[What the exercise asks] In your copy, drop the images and return each record exactly as it stands.

Pictures paired with source code
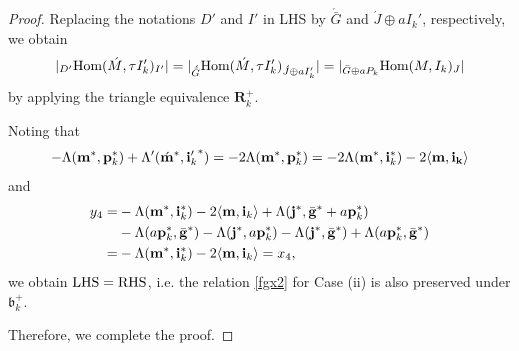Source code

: \documentclass[reqno,12pt]{amsart}
\numberwithin{equation}{section}
\def\lr#1{\langle #1\rangle} \def\fin{\hfill$\square$}  \def\lra{\longrightarrow} \def\mod{\mbox{\rm \textbf{mod}}\,}\def\Mod{\mbox{\rm mod}\,}\def\top{\mbox{\rm top}\,}\def\soc{\mbox{\rm soc}\,}
\theoremstyle{plain} %
\theoremstyle{definition} %
\begin{document}
\begin{proof}
Replacing the notations $D'$ and $I'$ in {\rm LHS} by $\acute{\bar{G}}$ and $\acute{J}\oplus aI_k'$, respectively,
we obtain
\[|_{D'}\Hom(\acute{M},\tau I_k')_{ I'}|=|_{\acute{\bar{G}}}\Hom(\acute{M},\tau I_k')_{ \acute{J}\oplus aI_k'}|=|_{\bar{G}\oplus aP_k }\Hom(M,I_k)_J|\]
by applying the  triangle equivalence $\mathbf{R}_k^+$.

Noting that
\[-\Lambda({\bf m}^\ast,{\bf p}_k^\ast)+\Lambda'(\acute{{\bf m}}^\ast, {{\bf i}_k'}^\ast)=-2\Lambda({\bf m}^\ast,{\bf p}_k^\ast)=-2\Lambda({\bf m}^\ast,{\bf i}_k^\ast)-2\lr{{\bf m},{\bf{i}_k}}\]
and
\begin{align*}
y_4=&-\Lambda({\bf m}^\ast,{\bf i}_k^\ast)-2\lr{{\bf m},{{\bf i}_k}}+\Lambda({\bf j}^\ast, \bar{\bf g}^\ast+a{\bf p}_k^\ast)\\&-\Lambda(a{\bf p}_k^\ast,\bar{\bf g}^\ast)-\Lambda({\bf j}^\ast, a{\bf p}_k^\ast)-\Lambda({\bf j}^\ast, \bar{\bf g}^\ast)+\Lambda(a{\bf p}_k^\ast,\bar{\bf g}^\ast)\\
=&-\Lambda({\bf m}^\ast,{\bf i}_k^\ast)-2\lr{{\bf m},{{\bf i}_k}}=x_4,
\end{align*}
we obtain ${\rm LHS}={\rm RHS}$, i.e. the relation \eqref{fgx2} for Case (ii) is also preserved under $\mathfrak{b}_k^+$.

Therefore, we complete the proof.
\end{proof}
\end{document}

[The answer]
Source code

: \documentclass[reqno,12pt]{amsart}
\numberwithin{equation}{section}
\def\lr#1{\langle #1\rangle} \def\fin{\hfill$\square$}  \def\lra{\longrightarrow} \def\mod{\mbox{\rm \textbf{mod}}\,}\def\Mod{\mbox{\rm mod}\,}\def\top{\mbox{\rm top}\,}\def\soc{\mbox{\rm soc}\,}
\theoremstyle{plain} %
\theoremstyle{definition} %
\begin{document}
\begin{proof}
Replacing the notations $D'$ and $I'$ in {\rm LHS} by $\acute{\bar{G}}$ and $\acute{J}\oplus aI_k'$, respectively,
we obtain
\[|_{D'}\Hom(\acute{M},\tau I_k')_{ I'}|=|_{\acute{\bar{G}}}\Hom(\acute{M},\tau I_k')_{ \acute{J}\oplus aI_k'}|=|_{\bar{G}\oplus aP_k }\Hom(M,I_k)_J|\]
by applying the  triangle equivalence $\mathbf{R}_k^+$.

Noting that
\[-\Lambda({\bf m}^\ast,{\bf p}_k^\ast)+\Lambda'(\acute{{\bf m}}^\ast, {{\bf i}_k'}^\ast)=-2\Lambda({\bf m}^\ast,{\bf p}_k^\ast)=-2\Lambda({\bf m}^\ast,{\bf i}_k^\ast)-2\lr{{\bf m},{\bf{i}_k}}\]
and
\begin{align*}
y_4=&-\Lambda({\bf m}^\ast,{\bf i}_k^\ast)-2\lr{{\bf m},{{\bf i}_k}}+\Lambda({\bf j}^\ast, \bar{\bf g}^\ast+a{\bf p}_k^\ast)\\&-\Lambda(a{\bf p}_k^\ast,\bar{\bf g}^\ast)-\Lambda({\bf j}^\ast, a{\bf p}_k^\ast)-\Lambda({\bf j}^\ast, \bar{\bf g}^\ast)+\Lambda(a{\bf p}_k^\ast,\bar{\bf g}^\ast)\\
=&-\Lambda({\bf m}^\ast,{\bf i}_k^\ast)-2\lr{{\bf m},{{\bf i}_k}}=x_4,
\end{align*}
we obtain ${\rm LHS}={\rm RHS}$, i.e. the relation \eqref{fgx2} for Case (ii) is also preserved under $\mathfrak{b}_k^+$.

Therefore, we complete the proof.
\end{proof}
\end{document}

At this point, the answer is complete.